ASSIGNED TASK: Filter these entries down to lines holding "without".

GIVEN RECORDS:
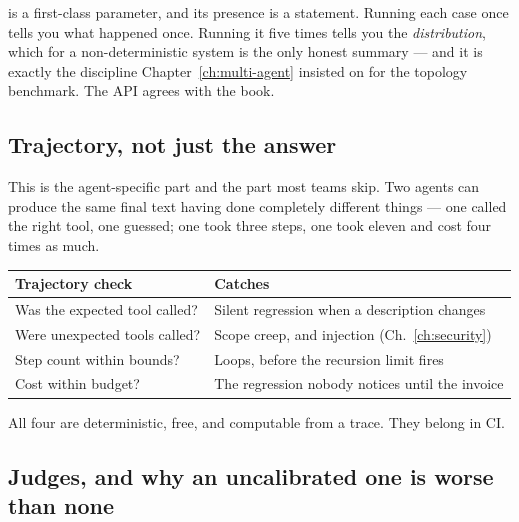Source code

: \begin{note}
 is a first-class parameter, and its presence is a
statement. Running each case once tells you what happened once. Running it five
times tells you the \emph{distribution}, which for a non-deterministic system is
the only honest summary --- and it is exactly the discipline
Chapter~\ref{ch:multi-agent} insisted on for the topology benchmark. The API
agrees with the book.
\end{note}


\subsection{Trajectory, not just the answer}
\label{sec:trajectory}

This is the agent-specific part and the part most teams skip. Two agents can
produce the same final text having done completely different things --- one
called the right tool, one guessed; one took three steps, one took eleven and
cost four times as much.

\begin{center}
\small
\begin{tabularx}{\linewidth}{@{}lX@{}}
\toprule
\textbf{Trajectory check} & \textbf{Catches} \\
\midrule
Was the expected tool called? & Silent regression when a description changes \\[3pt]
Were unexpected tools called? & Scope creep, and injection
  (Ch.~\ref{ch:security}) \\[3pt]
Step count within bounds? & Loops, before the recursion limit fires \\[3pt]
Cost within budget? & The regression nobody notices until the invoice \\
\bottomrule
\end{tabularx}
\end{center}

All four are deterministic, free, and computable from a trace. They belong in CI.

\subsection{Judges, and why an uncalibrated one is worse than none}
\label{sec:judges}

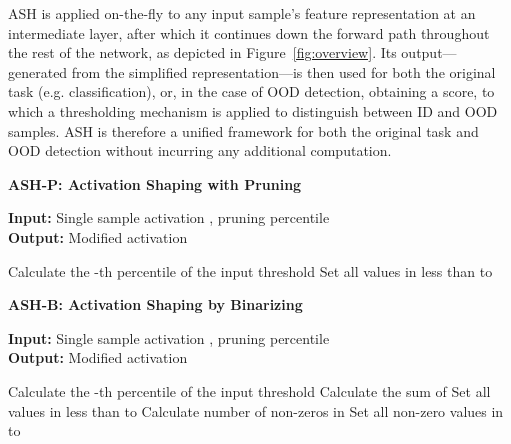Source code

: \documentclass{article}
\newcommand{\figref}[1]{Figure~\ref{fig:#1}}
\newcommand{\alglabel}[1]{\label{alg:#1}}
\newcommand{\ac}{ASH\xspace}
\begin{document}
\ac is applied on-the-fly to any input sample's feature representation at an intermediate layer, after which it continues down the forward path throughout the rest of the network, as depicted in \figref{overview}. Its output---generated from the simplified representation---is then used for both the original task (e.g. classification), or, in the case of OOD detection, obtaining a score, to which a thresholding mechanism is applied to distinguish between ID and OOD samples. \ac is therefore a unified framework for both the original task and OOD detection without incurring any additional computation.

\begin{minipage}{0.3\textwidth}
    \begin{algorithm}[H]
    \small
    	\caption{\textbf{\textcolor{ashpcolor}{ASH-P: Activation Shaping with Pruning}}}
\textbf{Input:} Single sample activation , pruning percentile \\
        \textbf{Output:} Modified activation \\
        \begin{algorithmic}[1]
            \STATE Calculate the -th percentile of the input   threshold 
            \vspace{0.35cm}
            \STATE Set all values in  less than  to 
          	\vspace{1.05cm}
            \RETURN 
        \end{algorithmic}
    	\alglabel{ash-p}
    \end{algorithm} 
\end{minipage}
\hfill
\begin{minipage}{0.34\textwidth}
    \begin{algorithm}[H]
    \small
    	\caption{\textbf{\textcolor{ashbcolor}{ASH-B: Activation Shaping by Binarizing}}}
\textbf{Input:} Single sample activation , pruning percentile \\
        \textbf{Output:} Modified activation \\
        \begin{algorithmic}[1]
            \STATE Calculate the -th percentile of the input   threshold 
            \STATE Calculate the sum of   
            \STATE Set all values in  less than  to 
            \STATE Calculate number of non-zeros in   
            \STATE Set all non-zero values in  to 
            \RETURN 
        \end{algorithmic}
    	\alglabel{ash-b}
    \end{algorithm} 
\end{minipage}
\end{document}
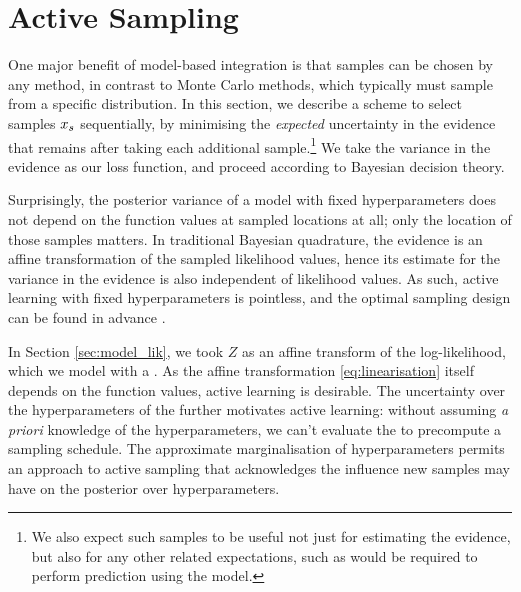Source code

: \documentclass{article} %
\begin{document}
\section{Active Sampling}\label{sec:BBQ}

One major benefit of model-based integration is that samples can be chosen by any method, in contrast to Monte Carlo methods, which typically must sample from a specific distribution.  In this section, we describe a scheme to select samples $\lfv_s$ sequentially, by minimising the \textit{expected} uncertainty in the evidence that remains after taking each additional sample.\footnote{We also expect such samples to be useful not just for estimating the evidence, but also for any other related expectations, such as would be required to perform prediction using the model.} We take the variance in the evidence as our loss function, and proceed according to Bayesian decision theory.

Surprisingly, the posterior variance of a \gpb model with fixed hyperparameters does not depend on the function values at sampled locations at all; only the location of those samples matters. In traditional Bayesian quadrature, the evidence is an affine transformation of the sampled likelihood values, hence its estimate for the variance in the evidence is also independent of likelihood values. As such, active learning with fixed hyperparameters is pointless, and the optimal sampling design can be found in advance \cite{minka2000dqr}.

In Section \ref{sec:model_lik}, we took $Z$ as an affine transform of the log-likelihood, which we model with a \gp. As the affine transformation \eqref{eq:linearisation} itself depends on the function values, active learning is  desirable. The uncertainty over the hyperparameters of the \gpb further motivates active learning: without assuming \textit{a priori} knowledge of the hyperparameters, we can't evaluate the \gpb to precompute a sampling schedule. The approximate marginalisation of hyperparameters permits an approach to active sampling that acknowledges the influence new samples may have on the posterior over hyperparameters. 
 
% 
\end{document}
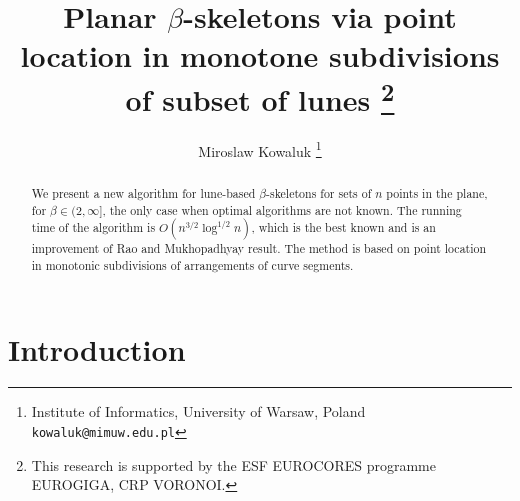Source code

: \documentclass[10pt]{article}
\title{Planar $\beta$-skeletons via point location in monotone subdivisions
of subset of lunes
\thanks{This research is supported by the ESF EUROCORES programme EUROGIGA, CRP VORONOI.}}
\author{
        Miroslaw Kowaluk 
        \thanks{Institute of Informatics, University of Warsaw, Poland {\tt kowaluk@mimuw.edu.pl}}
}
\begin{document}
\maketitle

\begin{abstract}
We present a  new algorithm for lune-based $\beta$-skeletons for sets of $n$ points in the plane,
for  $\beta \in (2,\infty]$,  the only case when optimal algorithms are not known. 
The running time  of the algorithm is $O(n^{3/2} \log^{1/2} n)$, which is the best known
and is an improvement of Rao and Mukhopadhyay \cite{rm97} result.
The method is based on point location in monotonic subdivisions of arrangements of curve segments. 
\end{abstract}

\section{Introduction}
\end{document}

OUTPUT OF THE EXERCISE:
\ac is applied on-the-fly to any input sample's feature representation at an intermediate layer, after which it continues down the forward path throughout the rest of the network, as depicted in \figref{overview}. Its output---generated from the simplified representation---is then used for both the original task (e.g. classification), or, in the case of OOD detection, obtaining a score, to which a thresholding mechanism is applied to distinguish between ID and OOD samples. \ac is therefore a unified framework for both the original task and OOD detection without incurring any additional computation.
In Section \ref{sec:model_lik}, we took $Z$ as an affine transform of the log-likelihood, which we model with a \gp. As the affine transformation \eqref{eq:linearisation} itself depends on the function values, active learning is  desirable. The uncertainty over the hyperparameters of the \gpb further motivates active learning: without assuming \textit{a priori} knowledge of the hyperparameters, we can't evaluate the \gpb to precompute a sampling schedule. The approximate marginalisation of hyperparameters permits an approach to active sampling that acknowledges the influence new samples may have on the posterior over hyperparameters. 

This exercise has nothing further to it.